La guerre et le blocage des exportations ont considérablement aggravé la crise alimentaire mondiale car l’Ukraine et la Russie sont les principaux fournisseurs de céréales et d’autres produits agricoles. Les pays en développement ont été particulièrement touchés par les pénuries et les prix élevés, et l’ONU a déclaré plusieurs pays africains en danger de famine.

Pourtant, même avec l’accord, seul un filet d’exportations de céréales ukrainiennes s’en est sorti. Le ministère turc de la Défense a déclaré que plus de 622 000 tonnes de céréales avaient été expédiées depuis les ports ukrainiens depuis la conclusion de l’accord.

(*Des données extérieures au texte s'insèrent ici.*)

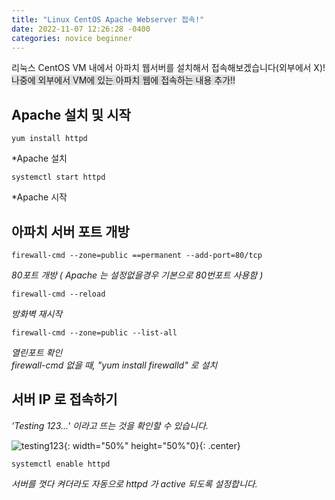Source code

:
 ```yaml
---
title: "Linux CentOS Apache Webserver 접속!"
date: 2022-11-07 12:26:28 -0400
categories: novice beginner
---
```


리눅스 CentOS VM 내에서 아파치 웹서버를 설치해서 접속해보겠습니다(외부에서 X)!   
<span style="background-color: #e1e1e1">나중에 외부에서 VM에 있는 아파치 웹에 접속하는 내용 추가!!</span>

Apache 설치 및 시작
------------
```
yum install httpd
```
*Apache 설치
```
systemctl start httpd
```
*Apache 시작

아파치 서버 포트 개방
------------
```
firewall-cmd --zone=public ==permanent --add-port=80/tcp
```
*80포트 개방 ( Apache 는 설정없을경우 기본으로 80번포트 사용함 )*


```
firewall-cmd --reload
```
*방화벽 재시작*
```
firewall-cmd --zone=public --list-all
```
*열린포트 확인*   
*firewall-cmd 없을 때, "yum install firewalld" 로 설치*


서버 IP 로 접속하기
------------
*'Testing 123...' 이라고 뜨는 것을 확인할 수 있습니다.*

![testing123](https://user-images.githubusercontent.com/80401520/200511614-a8338314-b637-49b9-acfb-5e1a9c40b487.jpg){: width="50%" height="50%"0}{: .center}

```
systemctl enable httpd
```
*서버를 껏다 켜더라도 자동으로 httpd 가 active 되도록 설정합니다.*
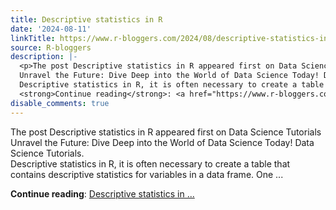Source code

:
 ```yaml
---
title: Descriptive statistics in R
date: '2024-08-11'
linkTitle: https://www.r-bloggers.com/2024/08/descriptive-statistics-in-r-6/
source: R-bloggers
description: |-
  <p>The post Descriptive statistics in R appeared first on Data Science Tutorials<br />
  Unravel the Future: Dive Deep into the World of Data Science Today! Data Science Tutorials.<br />
  Descriptive statistics in R, it is often necessary to create a table that contains descriptive statistics for variables in a data frame. One ...</p>
  <strong>Continue reading</strong>: <a href="https://www.r-bloggers.com/2024/08/descriptive-statistics-in-r-6/">Descriptive statistics in ...
disable_comments: true
---
```

<p>The post Descriptive statistics in R appeared first on Data Science Tutorials<br />
Unravel the Future: Dive Deep into the World of Data Science Today! Data Science Tutorials.<br />
Descriptive statistics in R, it is often necessary to create a table that contains descriptive statistics for variables in a data frame. One ...</p>
<strong>Continue reading</strong>: <a href="https://www.r-bloggers.com/2024/08/descriptive-statistics-in-r-6/">Descriptive statistics in ...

Les discussions sur la fin globale de la guerre qui a tué des milliers de personnes et forcé plus de 10 millions d’Ukrainiens à fuir leurs maisons ne devaient rien aboutir.

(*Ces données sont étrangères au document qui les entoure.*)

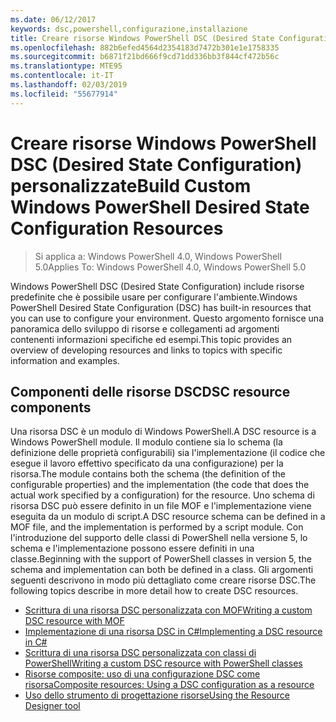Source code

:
 ```yaml
---
ms.date: 06/12/2017
keywords: dsc,powershell,configurazione,installazione
title: Creare risorse Windows PowerShell DSC (Desired State Configuration) personalizzate
ms.openlocfilehash: 882b6efed4564d2354183d7472b301e1e1758335
ms.sourcegitcommit: b6871f21bd666f9cd71dd336bb3f844cf472b56c
ms.translationtype: MTE95
ms.contentlocale: it-IT
ms.lasthandoff: 02/03/2019
ms.locfileid: "55677914"
---
```

# <a name="build-custom-windows-powershell-desired-state-configuration-resources"></a><span data-ttu-id="6e5f7-103">Creare risorse Windows PowerShell DSC (Desired State Configuration) personalizzate</span><span class="sxs-lookup"><span data-stu-id="6e5f7-103">Build Custom Windows PowerShell Desired State Configuration Resources</span></span>

> <span data-ttu-id="6e5f7-104">Si applica a: Windows PowerShell 4.0, Windows PowerShell 5.0</span><span class="sxs-lookup"><span data-stu-id="6e5f7-104">Applies To: Windows PowerShell 4.0, Windows PowerShell 5.0</span></span>

<span data-ttu-id="6e5f7-105">Windows PowerShell DSC (Desired State Configuration) include risorse predefinite che è possibile usare per configurare l'ambiente.</span><span class="sxs-lookup"><span data-stu-id="6e5f7-105">Windows PowerShell Desired State Configuration (DSC) has built-in resources that you can use to configure your environment.</span></span> <span data-ttu-id="6e5f7-106">Questo argomento fornisce una panoramica dello sviluppo di risorse e collegamenti ad argomenti contenenti informazioni specifiche ed esempi.</span><span class="sxs-lookup"><span data-stu-id="6e5f7-106">This topic provides an overview of developing resources and links to topics with specific information and examples.</span></span>

## <a name="dsc-resource-components"></a><span data-ttu-id="6e5f7-107">Componenti delle risorse DSC</span><span class="sxs-lookup"><span data-stu-id="6e5f7-107">DSC resource components</span></span>

<span data-ttu-id="6e5f7-108">Una risorsa DSC è un modulo di Windows PowerShell.</span><span class="sxs-lookup"><span data-stu-id="6e5f7-108">A DSC resource is a Windows PowerShell module.</span></span> <span data-ttu-id="6e5f7-109">Il modulo contiene sia lo schema (la definizione delle proprietà configurabili) sia l'implementazione (il codice che esegue il lavoro effettivo specificato da una configurazione) per la risorsa.</span><span class="sxs-lookup"><span data-stu-id="6e5f7-109">The module contains both the schema (the definition of the configurable properties) and the implementation (the code that does the actual work specified by a configuration) for the resource.</span></span> <span data-ttu-id="6e5f7-110">Uno schema di risorsa DSC può essere definito in un file MOF e l'implementazione viene eseguita da un modulo di script.</span><span class="sxs-lookup"><span data-stu-id="6e5f7-110">A DSC resource schema can be defined in a MOF file, and the implementation is performed by a script module.</span></span> <span data-ttu-id="6e5f7-111">Con l'introduzione del supporto delle classi di PowerShell nella versione 5, lo schema e l'implementazione possono essere definiti in una classe.</span><span class="sxs-lookup"><span data-stu-id="6e5f7-111">Beginning with the support of PowerShell classes in version 5, the schema and implementation can both be defined in a class.</span></span> <span data-ttu-id="6e5f7-112">Gli argomenti seguenti descrivono in modo più dettagliato come creare risorse DSC.</span><span class="sxs-lookup"><span data-stu-id="6e5f7-112">The following topics describe in more detail how to create DSC resources.</span></span>

* [<span data-ttu-id="6e5f7-113">Scrittura di una risorsa DSC personalizzata con MOF</span><span class="sxs-lookup"><span data-stu-id="6e5f7-113">Writing a custom DSC resource with MOF</span></span>](authoringResourceMOF.md)
* [<span data-ttu-id="6e5f7-114">Implementazione di una risorsa DSC in C#</span><span class="sxs-lookup"><span data-stu-id="6e5f7-114">Implementing a DSC resource in C#</span></span>](authoringResourceMofCS.md)
* [<span data-ttu-id="6e5f7-115">Scrittura di una risorsa DSC personalizzata con classi di PowerShell</span><span class="sxs-lookup"><span data-stu-id="6e5f7-115">Writing a custom DSC resource with PowerShell classes</span></span>](authoringResourceClass.md)
* [<span data-ttu-id="6e5f7-116">Risorse composite: uso di una configurazione DSC come risorsa</span><span class="sxs-lookup"><span data-stu-id="6e5f7-116">Composite resources: Using a DSC configuration as a resource</span></span>](authoringResourceComposite.md)
* [<span data-ttu-id="6e5f7-117">Uso dello strumento di progettazione risorse</span><span class="sxs-lookup"><span data-stu-id="6e5f7-117">Using the Resource Designer tool</span></span>](../authoringResourceMofDesigner.md)

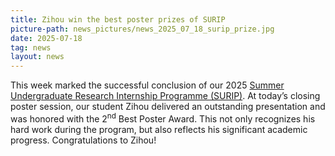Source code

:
 ```yaml
---
title: Zihou win the best poster prizes of SURIP
picture-path: news_pictures/news_2025_07_18_surip_prize.jpg
date: 2025-07-18
tag: news
layout: news
---
```


This week marked the successful conclusion of our 2025 <a href="https://newww.phy.cuhk.edu.hk/undergraduate/extra-curriculum-opportunities/summer-undergraduate-research-internship-programme-surip" target="_blank">Summer Undergraduate Research Internship Programme (SURIP)</a>. At today’s closing poster session, our student Zihou delivered an outstanding presentation and was honored with the 2<sup>nd</sup> Best Poster Award. This not only recognizes his hard work during the program, but also reflects his significant academic progress. Congratulations to Zihou!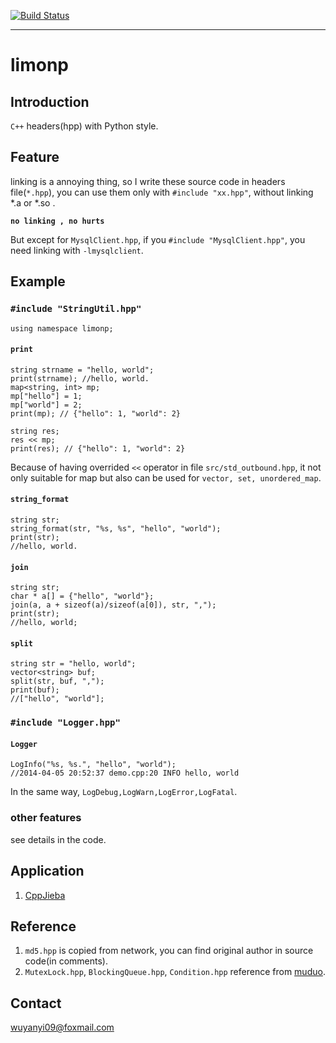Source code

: [![Build Status](https://travis-ci.org/yanyiwu/limonp.png?branch=master)](https://travis-ci.org/yanyiwu/limonp)
- - - 

# limonp 

## Introduction

`C++` headers(hpp) with Python style. 

## Feature

linking is a annoying thing, so I write these source code in headers file(`*.hpp`), you can use them only with `#include "xx.hpp"`, without linking *.a or *.so .

**`no linking , no hurts`** 

But except for `MysqlClient.hpp`, if you `#include "MysqlClient.hpp"`, you need linking with `-lmysqlclient`.

## Example

### `#include "StringUtil.hpp"`

`using namespace limonp;`

#### `print`

```
string strname = "hello, world";
print(strname); //hello, world.
map<string, int> mp;
mp["hello"] = 1;
mp["world"] = 2;
print(mp); // {"hello": 1, "world": 2}

string res;
res << mp;
print(res); // {"hello": 1, "world": 2}
```

Because of having overrided `<<` operator in file `src/std_outbound.hpp`, it not only suitable for map but also can be used for `vector, set, unordered_map`.

#### `string_format`

```
string str;
string_format(str, "%s, %s", "hello", "world"); 
print(str);
//hello, world.
```

#### `join`

```
string str;
char * a[] = {"hello", "world"}; 
join(a, a + sizeof(a)/sizeof(a[0]), str, ",");
print(str);
//hello, world;
```

#### `split`

```
string str = "hello, world";
vector<string> buf;
split(str, buf, ",");
print(buf);
//["hello", "world"];
```

### `#include "Logger.hpp"`


#### `Logger`

```
LogInfo("%s, %s.", "hello", "world");
//2014-04-05 20:52:37 demo.cpp:20 INFO hello, world
```

In the same way, `LogDebug,LogWarn,LogError,LogFatal`.

### other features

see details in the code.

## Application

1. [CppJieba]


## Reference

1.  `md5.hpp` is copied from network, you can find original author in source code(in comments).
2.  `MutexLock.hpp`, `BlockingQueue.hpp`, `Condition.hpp` reference from [muduo].

## Contact

wuyanyi09@foxmail.com


[CppJieba]:https://github.com/yanyiwu/cppjieba.git
[muduo]:https://github.com/chenshuo/muduo.git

En mars, la Turquie a accueilli des pourparlers à Istanbul entre les négociateurs russes et ukrainiens, mais les efforts pour mettre fin aux hostilités ont échoué, les deux parties se blâmant mutuellement.

La Turquie marche sur la bonne voie

Erdogan s’est engagé dans un exercice d’équilibre délicat, entretenant de bonnes relations avec la Russie et l’Ukraine. La Turquie a fourni à l’Ukraine des drones, qui ont joué un rôle important dans la dissuasion d’une avancée russe au début du conflit, mais elle s’est abstenue de se joindre aux sanctions occidentales contre la Russie pendant la guerre.

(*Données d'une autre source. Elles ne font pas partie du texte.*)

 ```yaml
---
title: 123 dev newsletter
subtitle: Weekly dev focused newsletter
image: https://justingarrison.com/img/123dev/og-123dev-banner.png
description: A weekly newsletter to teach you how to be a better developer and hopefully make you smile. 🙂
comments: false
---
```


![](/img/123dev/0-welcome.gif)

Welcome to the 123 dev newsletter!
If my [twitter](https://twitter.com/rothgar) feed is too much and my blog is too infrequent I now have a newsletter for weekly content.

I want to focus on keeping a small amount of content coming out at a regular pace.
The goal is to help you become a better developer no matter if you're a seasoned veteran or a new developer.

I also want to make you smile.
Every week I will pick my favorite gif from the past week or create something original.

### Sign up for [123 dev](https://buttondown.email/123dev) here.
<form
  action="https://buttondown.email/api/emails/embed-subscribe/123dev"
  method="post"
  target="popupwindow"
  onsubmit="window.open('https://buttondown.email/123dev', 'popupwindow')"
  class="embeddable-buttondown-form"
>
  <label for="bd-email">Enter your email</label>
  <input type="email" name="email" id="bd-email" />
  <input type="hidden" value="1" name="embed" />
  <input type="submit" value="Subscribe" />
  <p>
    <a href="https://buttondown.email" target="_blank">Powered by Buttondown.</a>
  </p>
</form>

La Turquie est confrontée à une crise économique majeure, avec une inflation officielle proche de 80 %, et est de plus en plus dépendante de la Russie pour le commerce et le tourisme. Le gaz russe couvre 45 % des besoins énergétiques turcs et l’agence atomique russe construit la première centrale nucléaire de Turquie.

Sinan Ulgen, du groupe de réflexion EDAM basé à Istanbul, a qualifié la politique diplomatique de la Turquie de « pro-Ukraine sans être anti-Russie ».

« La Turquie pensait qu’elle n’avait pas le luxe de s’aliéner totalement la Russie », a déclaré Ulgen, notant que la Turquie avait également besoin du soutien de la Russie en Syrie pour éviter une nouvelle crise de réfugiés.